10 Things You Might Not Know About SouthLight
We often say that SouthLight is one of Raleigh’s best-kept secrets. SouthLight provides outpatient substance use and mental health treatment services to more than 7,000 people in our community, renewing lives and providing hope for more than 50 years.
We’ve rounded up 10 lesser-known facts about SouthLight that may surprise you. And the most important fact of all is that we don’t give up on anyone—our doors are open to all.
10 Facts About SouthLight
Here are just a few lesser-known facts about SouthLight’s vast array of programs and services.
We have more than 150 employees, including psychiatrists, licensed mental health and addiction counselors, care managers and peers with shared lived experiences.
Our doors open at 5:30 am at our outpatient treatment program site in Southeast Raleigh, where more than 600 people come daily to receive medication assisted treatment (MAT), therapy and other important services.

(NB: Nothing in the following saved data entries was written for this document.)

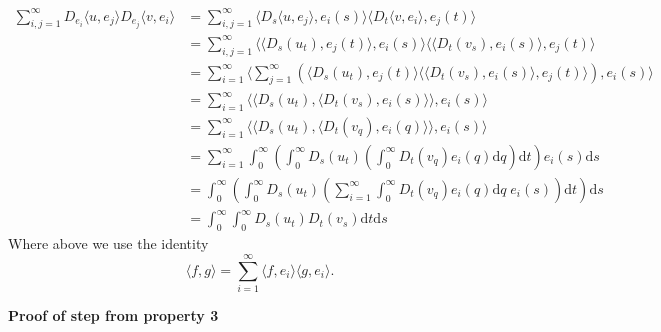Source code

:\documentclass[a4paper,11pt]{article}
\numberwithin{equation}{section}
\theoremstyle{plain}
\theoremstyle{definition}
\newcommand{\ud}{\ensuremath{\mathrm{d}}}
\numberwithin{NQ}{section}
\numberwithin{LQ}{section}
\numberwithin{ZQ}{section}
\begin{document}
\begin{align*}
	\sum_{i,j=1}^\infty D_{e_i}\langle u , e_j \rangle D_{e_j}\langle v, e_i \rangle &= 	\sum_{i,j=1}^\infty \bigg\langle D_s\langle u , e_j \rangle, e_i(s) \bigg\rangle \bigg\langle D_t\langle v, e_i\rangle, e_j(t) \bigg\rangle
	\\& = \sum_{i,j=1}^\infty \bigg\langle \langle D_s(u_t) , e_j(t) \rangle, e_i(s) \bigg\rangle \bigg\langle \langle D_t(v_s), e_i(s)\rangle, e_j(t) \bigg\rangle
		\\& = \sum_{i=1}^\infty \bigg\langle\sum_{j=1}^\infty \left( \langle D_s(u_t) , e_j(t) \rangle \bigg\langle \langle D_t(v_s), e_i(s)\rangle, e_j(t) \bigg\rangle\right) , e_i(s) \bigg\rangle
		\\& = \sum_{i=1}^\infty \bigg\langle  \bigg\langle D_s(u_t) , \big\langle D_t(v_s), e_i(s) \big\rangle \bigg\rangle , e_i(s) \bigg\rangle
		\\&= \sum_{i=1}^\infty \bigg\langle  \bigg\langle D_s(u_t) , \big\langle D_t(v_q), e_i(q) \big\rangle \bigg\rangle , e_i(s) \bigg\rangle
		\\& = \sum_{i=1}^\infty \int_0^\infty \left( \int_0^\infty D_s(u_t) \left( \int_0^\infty D_t(v_q)e_i(q) \ud q\right) \ud t \right) e_i(s) \ud s
		\\& =  \int_0^\infty \left( \int_0^\infty D_s(u_t) \left(\sum_{i=1}^\infty \int_0^\infty D_t(v_q)e_i(q) \ud q \;  e_i(s) \right) \ud t \right)\ud s
		\\& =  \int_0^\infty \int_0^\infty D_s(u_t) D_t(v_s) \ud t \ud s
\end{align*}
Where above we use the identity
\[
	\langle f, g \rangle = \sum_{i=1}^\infty \langle f, e_i \rangle \langle g , e_i \rangle.
\]

\textbf{Proof of step from property 3}
\end{document}
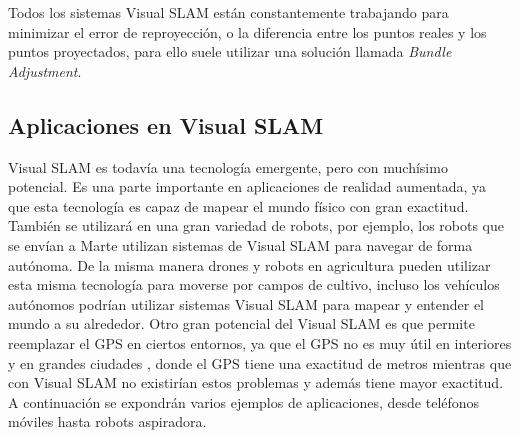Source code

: Todos los sistemas Visual SLAM están constantemente trabajando para minimizar el error de reproyección, o la diferencia entre los puntos reales y los puntos proyectados, para ello suele utilizar una solución llamada \textit{Bundle Adjustment}.




\subsection{Aplicaciones en Visual SLAM} 

Visual SLAM es todavía una tecnología emergente, pero con muchísimo potencial. Es una parte importante en aplicaciones de realidad aumentada, ya que esta tecnología es capaz de mapear el mundo físico con gran exactitud. También se utilizará en una gran variedad de robots, por ejemplo, los robots que se envían a Marte utilizan sistemas de Visual SLAM para navegar de forma autónoma. De la misma manera drones y robots en agricultura pueden utilizar esta misma tecnología para moverse por campos de cultivo, incluso los vehículos autónomos podrían utilizar sistemas Visual SLAM para mapear y entender el mundo a su alrededor. Otro gran potencial del Visual SLAM es que permite reemplazar el GPS en ciertos entornos, ya que el GPS no es muy útil en interiores y en grandes ciudades , donde el GPS tiene una exactitud de metros mientras que con Visual SLAM no existirían estos problemas y además tiene mayor exactitud.
A continuación se expondrán varios ejemplos de aplicaciones, desde teléfonos móviles hasta robots aspiradora.
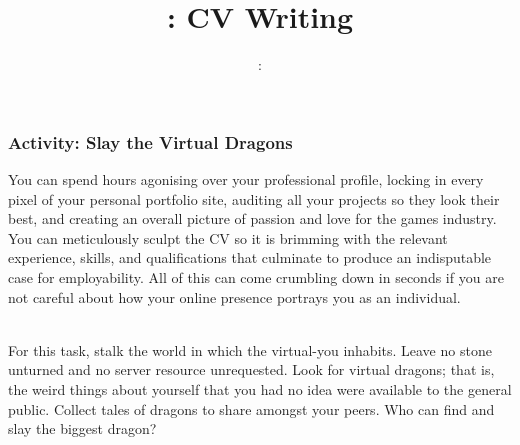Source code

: \usepackage{../../beamerthemeFalmouthGamesAcademy}
\usepackage{multimedia}
\usepackage{soul}
\usepackage{tikz}
\usepackage{enumitem}
\usepackage{verbatim}
\graphicspath{ {../../} }


\usepackage[normalem]{ulem}
\usepackage{wasysym}

\usepackage{pdfpages}

\usetikzlibrary{arrows,automata}



\def\signed #1{{\leavevmode\unskip\nobreak\hfil\penalty50\hskip2em
  \hbox{}\nobreak\hfil(#1)%
  \parfillskip=0pt \finalhyphendemerits=0 \endgraf}}

\newsavebox\mybox
\newenvironment{aquote}[1]
  {\savebox\mybox{#1}\begin{quote}}
  {\signed{\usebox\mybox}\end{quote}}



\title{\sessionnumber: \normalsize{CV Writing}}
\subtitle{\modulecode: \moduletitle}

\frame{\titlepage} 
\begin{frame}
	\frametitle{Activity: Slay the Virtual Dragons}
	\small{
	You can spend hours agonising over your professional profile, locking in every pixel of your personal portfolio site, auditing all your projects so they look their best, and creating an overall picture of passion and love for the games industry. You can meticulously sculpt the CV so it is brimming with the relevant experience, skills, and qualifications that culminate to produce an indisputable case for employability. All of this can come crumbling down in seconds if you are not careful about how your online presence portrays you as an individual.  \\~\\
	}

\small{
For this task, stalk the world in which the virtual-you inhabits. Leave no stone unturned and no server resource unrequested. Look for virtual dragons; that is, the weird things about yourself that you had no idea were available to the general public. Collect tales of dragons to share amongst your peers. Who can find and slay the biggest dragon? }
\end{frame}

We are the only opioid treatment program in North Carolina offering evening hours, giving people flexibility and options to receive treatment.
We are a second-chance employer. That means we offer second chances to employees with criminal backgrounds.
We do not provide housing, but we partner with recovery houses to provide temporary housing for people getting counseling treatment in our Intensive Outpatient Program (IOP). We also have multiple programs that assist in navigating housing resources.
We have a prevention program within the Wake County School system where we provide an after-school drug education program to high school students at risk of being suspended for drug or alcohol possession.
We have five locations, including one in Durham and we are co-located with several local agencies including Oak City Cares. Many of our programs are community-based, meeting people wherever they are on their recovery journey.
We have a Women and Children’s Residential Treatment program, where expectant mothers who qualify for the program have a safe, stable place to live and receive substance use treatment.
We are innovative, always thinking of new ways to reduce barriers to treatment. We are a “go-to” agency and a choice partner for many pilot programs in our state.